The industry recognised the need for a comprehensive contract that managed change effectively; the result was contracts such as PPC 2000 and the NEC3/ECC suite of contracts, which advocate more formal collaborative working. The Institution of Civil Engineers publication Managing Change suggests that the steps to manage change are to identify, to assess and to manage. The NEC3/ECC contractual mechanism for change is the ‘compensation event’, and this article will refer to change in that context.

Identifying the change

Changes can stem from anything, such as an error or omission in the contract documents to abnormal weather conditions – but determining the validity of the compensation event is crucial. A helpful way to do this is by using the four-point test from Managing Change, as follows.

The compensation event is valid if:

  1. the event does not arise from a fault of the contractor;
  2. the event has happened, or is expected to happen;
  3. the event affects defined cost, key dates or completion; and
  4. the event is one of the compensation events that is stated in the contract.

If these four criteria are satisfied, the change can be identified as valid.
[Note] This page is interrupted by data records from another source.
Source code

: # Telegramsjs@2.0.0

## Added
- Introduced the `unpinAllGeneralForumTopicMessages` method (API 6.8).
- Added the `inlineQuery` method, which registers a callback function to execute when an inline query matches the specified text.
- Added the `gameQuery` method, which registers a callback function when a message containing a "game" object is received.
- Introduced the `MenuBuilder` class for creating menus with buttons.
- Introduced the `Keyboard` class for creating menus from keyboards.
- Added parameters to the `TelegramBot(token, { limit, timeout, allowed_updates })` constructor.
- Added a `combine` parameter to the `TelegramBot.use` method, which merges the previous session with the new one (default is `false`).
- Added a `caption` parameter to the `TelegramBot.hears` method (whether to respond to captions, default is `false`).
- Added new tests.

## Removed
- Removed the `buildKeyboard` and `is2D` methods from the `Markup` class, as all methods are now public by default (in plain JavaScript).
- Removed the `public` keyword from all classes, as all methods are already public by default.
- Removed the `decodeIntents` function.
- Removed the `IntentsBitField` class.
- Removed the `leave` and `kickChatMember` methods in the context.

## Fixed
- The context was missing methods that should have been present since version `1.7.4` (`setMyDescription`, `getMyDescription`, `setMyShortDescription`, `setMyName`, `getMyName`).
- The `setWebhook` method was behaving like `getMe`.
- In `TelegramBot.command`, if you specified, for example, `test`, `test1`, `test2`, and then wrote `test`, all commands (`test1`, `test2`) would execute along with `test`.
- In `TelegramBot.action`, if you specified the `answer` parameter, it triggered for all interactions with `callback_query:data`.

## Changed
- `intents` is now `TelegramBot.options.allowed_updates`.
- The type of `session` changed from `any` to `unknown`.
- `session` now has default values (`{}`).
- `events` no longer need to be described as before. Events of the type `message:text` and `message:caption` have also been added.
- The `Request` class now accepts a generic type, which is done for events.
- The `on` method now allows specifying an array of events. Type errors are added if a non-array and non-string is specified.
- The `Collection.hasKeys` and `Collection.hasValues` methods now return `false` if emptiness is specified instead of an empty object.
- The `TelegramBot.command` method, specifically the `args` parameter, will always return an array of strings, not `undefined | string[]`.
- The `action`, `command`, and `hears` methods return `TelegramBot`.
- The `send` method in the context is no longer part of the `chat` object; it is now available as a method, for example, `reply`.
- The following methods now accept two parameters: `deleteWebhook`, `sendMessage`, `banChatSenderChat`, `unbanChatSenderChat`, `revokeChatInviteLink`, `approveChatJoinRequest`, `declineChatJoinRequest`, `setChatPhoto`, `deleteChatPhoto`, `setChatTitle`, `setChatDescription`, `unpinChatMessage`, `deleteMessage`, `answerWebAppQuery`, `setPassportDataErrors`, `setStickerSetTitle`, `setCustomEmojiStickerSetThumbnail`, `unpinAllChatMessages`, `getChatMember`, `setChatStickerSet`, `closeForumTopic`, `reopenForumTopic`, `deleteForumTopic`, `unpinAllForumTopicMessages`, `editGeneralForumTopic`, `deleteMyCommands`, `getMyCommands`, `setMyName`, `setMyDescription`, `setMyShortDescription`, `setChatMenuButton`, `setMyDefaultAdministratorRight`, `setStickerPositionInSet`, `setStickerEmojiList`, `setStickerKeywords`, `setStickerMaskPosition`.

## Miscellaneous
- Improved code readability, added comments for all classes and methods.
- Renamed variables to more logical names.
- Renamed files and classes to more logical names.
The contractor can then submit quotations for this event.

Assessing the change

 

A collaborative approach requires organisations to report changes early and work together to reduce any negative impact on a project.
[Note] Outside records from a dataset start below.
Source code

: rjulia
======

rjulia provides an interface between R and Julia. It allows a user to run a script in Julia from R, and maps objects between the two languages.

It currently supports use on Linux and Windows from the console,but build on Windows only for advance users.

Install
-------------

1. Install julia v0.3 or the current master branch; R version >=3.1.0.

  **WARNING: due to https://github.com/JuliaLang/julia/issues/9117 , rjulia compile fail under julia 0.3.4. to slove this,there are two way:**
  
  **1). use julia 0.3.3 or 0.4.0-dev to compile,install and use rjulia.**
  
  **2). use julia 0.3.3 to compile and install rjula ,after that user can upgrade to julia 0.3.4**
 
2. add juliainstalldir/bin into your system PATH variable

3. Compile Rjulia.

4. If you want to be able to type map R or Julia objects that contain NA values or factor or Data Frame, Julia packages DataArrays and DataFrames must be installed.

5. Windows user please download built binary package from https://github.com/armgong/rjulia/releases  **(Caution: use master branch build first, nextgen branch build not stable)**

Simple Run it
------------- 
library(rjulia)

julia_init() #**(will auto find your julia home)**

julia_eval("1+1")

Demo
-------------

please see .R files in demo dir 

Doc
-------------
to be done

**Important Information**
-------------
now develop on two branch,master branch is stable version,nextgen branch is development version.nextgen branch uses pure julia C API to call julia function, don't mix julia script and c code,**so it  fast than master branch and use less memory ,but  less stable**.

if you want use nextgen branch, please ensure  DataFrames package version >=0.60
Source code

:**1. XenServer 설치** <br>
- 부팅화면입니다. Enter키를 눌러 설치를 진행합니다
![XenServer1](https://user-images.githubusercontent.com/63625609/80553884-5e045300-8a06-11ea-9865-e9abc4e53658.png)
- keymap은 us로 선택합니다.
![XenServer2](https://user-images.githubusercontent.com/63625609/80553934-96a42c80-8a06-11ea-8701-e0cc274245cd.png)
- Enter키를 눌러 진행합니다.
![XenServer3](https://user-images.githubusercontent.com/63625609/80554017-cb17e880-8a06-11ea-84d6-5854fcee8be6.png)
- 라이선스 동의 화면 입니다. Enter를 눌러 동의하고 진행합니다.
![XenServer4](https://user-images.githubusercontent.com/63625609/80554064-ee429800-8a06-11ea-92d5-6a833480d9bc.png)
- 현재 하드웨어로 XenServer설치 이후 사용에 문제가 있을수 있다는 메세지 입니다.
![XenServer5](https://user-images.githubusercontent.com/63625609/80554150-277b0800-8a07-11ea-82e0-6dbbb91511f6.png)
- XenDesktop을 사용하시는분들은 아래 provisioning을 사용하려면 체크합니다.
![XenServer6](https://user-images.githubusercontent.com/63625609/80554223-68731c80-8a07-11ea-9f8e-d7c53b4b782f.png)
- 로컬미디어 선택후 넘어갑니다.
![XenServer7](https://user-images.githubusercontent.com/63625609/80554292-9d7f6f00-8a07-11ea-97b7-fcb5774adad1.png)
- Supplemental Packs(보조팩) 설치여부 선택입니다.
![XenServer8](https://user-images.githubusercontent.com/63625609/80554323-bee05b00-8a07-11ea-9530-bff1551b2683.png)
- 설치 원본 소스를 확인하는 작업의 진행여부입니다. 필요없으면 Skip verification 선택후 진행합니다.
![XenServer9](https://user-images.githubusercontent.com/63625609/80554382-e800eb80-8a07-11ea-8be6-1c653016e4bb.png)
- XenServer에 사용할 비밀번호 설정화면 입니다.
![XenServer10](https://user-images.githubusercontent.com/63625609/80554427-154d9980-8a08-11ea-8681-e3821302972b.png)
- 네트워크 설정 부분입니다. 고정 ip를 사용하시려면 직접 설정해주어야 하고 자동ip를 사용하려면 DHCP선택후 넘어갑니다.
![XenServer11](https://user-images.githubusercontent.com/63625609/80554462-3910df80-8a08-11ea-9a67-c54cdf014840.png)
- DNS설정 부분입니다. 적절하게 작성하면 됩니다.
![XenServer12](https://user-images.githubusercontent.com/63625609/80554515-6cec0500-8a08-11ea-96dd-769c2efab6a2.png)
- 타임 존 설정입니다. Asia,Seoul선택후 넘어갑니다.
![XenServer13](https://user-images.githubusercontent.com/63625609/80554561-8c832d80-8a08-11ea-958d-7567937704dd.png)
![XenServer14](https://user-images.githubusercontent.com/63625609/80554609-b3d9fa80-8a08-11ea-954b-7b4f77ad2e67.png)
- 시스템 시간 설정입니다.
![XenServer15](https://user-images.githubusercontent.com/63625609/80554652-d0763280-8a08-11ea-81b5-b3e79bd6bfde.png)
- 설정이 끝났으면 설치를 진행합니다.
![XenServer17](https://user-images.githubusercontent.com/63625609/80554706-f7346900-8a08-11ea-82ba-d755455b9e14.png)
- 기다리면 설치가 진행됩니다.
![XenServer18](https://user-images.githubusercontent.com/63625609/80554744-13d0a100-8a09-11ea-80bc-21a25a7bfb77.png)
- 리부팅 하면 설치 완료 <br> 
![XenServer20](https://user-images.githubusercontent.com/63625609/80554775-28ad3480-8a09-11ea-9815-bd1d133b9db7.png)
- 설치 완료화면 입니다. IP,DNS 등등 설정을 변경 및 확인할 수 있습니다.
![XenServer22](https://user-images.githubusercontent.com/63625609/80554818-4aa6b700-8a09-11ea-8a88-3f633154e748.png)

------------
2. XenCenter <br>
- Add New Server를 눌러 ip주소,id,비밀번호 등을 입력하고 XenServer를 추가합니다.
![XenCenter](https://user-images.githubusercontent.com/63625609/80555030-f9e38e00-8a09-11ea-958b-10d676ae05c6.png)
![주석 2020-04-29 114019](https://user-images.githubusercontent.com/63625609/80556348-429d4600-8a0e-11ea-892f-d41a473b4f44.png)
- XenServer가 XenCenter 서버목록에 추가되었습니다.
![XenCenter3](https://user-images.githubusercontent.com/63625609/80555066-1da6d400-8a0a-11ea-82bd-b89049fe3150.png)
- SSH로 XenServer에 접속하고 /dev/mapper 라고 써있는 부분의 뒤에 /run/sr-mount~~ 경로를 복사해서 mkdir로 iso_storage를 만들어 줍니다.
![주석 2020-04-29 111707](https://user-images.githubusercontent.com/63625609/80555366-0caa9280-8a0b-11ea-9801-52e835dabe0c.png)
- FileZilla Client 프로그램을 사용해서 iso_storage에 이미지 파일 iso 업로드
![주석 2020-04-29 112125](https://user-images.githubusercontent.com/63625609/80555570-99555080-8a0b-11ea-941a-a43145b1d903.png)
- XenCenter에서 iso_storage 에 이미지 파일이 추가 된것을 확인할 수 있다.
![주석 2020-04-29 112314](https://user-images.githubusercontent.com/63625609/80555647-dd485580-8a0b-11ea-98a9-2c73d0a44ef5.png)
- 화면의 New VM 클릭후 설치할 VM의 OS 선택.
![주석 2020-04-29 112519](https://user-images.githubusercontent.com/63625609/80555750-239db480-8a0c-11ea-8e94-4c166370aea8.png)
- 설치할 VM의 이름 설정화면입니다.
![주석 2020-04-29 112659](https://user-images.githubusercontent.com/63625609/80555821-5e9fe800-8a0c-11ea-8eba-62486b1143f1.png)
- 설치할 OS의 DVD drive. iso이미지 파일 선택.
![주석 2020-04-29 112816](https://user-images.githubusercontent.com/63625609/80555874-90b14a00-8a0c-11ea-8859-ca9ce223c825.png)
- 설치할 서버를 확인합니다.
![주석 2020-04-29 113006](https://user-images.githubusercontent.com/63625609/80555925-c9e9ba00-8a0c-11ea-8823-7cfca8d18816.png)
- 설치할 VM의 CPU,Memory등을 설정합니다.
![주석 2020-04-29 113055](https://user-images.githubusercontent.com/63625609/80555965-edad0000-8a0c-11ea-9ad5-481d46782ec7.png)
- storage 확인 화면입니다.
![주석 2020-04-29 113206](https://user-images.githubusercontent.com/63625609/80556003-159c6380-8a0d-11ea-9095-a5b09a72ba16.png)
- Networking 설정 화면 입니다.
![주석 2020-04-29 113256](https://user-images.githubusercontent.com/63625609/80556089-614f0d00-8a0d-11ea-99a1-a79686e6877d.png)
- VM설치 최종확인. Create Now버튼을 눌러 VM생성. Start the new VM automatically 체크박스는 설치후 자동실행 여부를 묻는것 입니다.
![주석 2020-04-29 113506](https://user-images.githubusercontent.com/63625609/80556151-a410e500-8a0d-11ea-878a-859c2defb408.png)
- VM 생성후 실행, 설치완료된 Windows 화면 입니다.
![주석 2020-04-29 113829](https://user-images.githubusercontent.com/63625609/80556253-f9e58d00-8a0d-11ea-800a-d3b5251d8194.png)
The change owner should check the contract to determine how changes should be processed. A collaborative approach requires organisations to report changes early and work together to reduce any negative impact on a project. This includes providing all evidence to support the change, enabling its fair and proper assessment.

Most changes in infrastructure stem from the use of lump-sum price contracts, and will affect time and materials. While the change is being assessed, the contractor should, if possible, be given permission by the change owner to proceed with the works. A fixed price for change-related works can be agreed once su²cient information on its scope and impact is available. A standard process is then generally followed to check material quotes and invoices so as to ensure they align with the quantities claim. These should adhere to any agreed rates in the contract: either day rates or pro-rata rates forming the original contract sum.
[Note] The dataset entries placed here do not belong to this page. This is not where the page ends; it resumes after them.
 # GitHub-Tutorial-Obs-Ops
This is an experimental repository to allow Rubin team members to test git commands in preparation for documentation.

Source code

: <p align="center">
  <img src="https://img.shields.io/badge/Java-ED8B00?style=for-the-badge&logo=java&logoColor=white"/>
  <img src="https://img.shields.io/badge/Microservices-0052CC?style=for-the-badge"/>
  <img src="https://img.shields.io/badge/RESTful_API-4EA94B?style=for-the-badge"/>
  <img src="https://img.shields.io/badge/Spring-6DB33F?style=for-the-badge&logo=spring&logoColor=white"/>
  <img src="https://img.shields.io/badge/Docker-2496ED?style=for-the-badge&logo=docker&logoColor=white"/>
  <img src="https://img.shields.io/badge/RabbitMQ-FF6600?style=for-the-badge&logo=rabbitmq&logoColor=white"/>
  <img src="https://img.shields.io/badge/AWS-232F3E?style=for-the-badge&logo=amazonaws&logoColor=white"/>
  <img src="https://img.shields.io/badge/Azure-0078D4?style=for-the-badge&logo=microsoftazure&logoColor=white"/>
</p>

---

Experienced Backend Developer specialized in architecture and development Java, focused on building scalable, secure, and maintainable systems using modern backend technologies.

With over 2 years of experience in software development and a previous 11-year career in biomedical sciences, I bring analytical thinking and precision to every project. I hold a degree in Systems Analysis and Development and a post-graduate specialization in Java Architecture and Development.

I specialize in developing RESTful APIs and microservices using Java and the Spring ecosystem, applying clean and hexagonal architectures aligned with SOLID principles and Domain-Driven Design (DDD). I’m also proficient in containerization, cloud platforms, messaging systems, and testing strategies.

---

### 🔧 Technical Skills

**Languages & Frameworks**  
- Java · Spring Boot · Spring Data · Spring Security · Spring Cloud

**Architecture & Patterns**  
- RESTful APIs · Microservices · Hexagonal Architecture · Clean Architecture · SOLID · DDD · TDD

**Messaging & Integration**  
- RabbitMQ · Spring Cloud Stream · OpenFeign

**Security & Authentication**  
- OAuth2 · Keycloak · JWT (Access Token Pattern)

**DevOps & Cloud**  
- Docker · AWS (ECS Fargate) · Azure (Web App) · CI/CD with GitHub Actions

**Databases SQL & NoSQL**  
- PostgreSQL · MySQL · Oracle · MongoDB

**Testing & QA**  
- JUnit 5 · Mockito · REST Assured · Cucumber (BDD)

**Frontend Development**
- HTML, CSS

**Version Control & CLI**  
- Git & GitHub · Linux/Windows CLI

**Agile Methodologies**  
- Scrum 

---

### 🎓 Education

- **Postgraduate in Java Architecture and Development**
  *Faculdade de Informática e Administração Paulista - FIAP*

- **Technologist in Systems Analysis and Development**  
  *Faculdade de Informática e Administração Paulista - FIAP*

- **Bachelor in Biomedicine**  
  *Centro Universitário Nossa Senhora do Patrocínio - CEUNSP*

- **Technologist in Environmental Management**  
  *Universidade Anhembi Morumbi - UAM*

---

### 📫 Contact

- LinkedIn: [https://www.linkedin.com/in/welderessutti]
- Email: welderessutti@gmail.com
A change control register should categorise and manage incoming changes, and record open or closed events. Changes should always be assigned to an owner and classified according to the potential impact on the project. This allows the change owner to review and escalate issues early, and avoid creating a culture where such issues are allowed to develop.

Implementing the change

In the case of NEC contracts, a compensation event is implemented when one of the following occurs:

  • the project manager notifies their acceptance of a quotation;
  • the project manager notifies the contractor of their own assessment; or
  • a contractor’s quotation is treated as having been accepted by the project manager (if after two weeks the project manager has not responded to the compensation event notification from the contractor).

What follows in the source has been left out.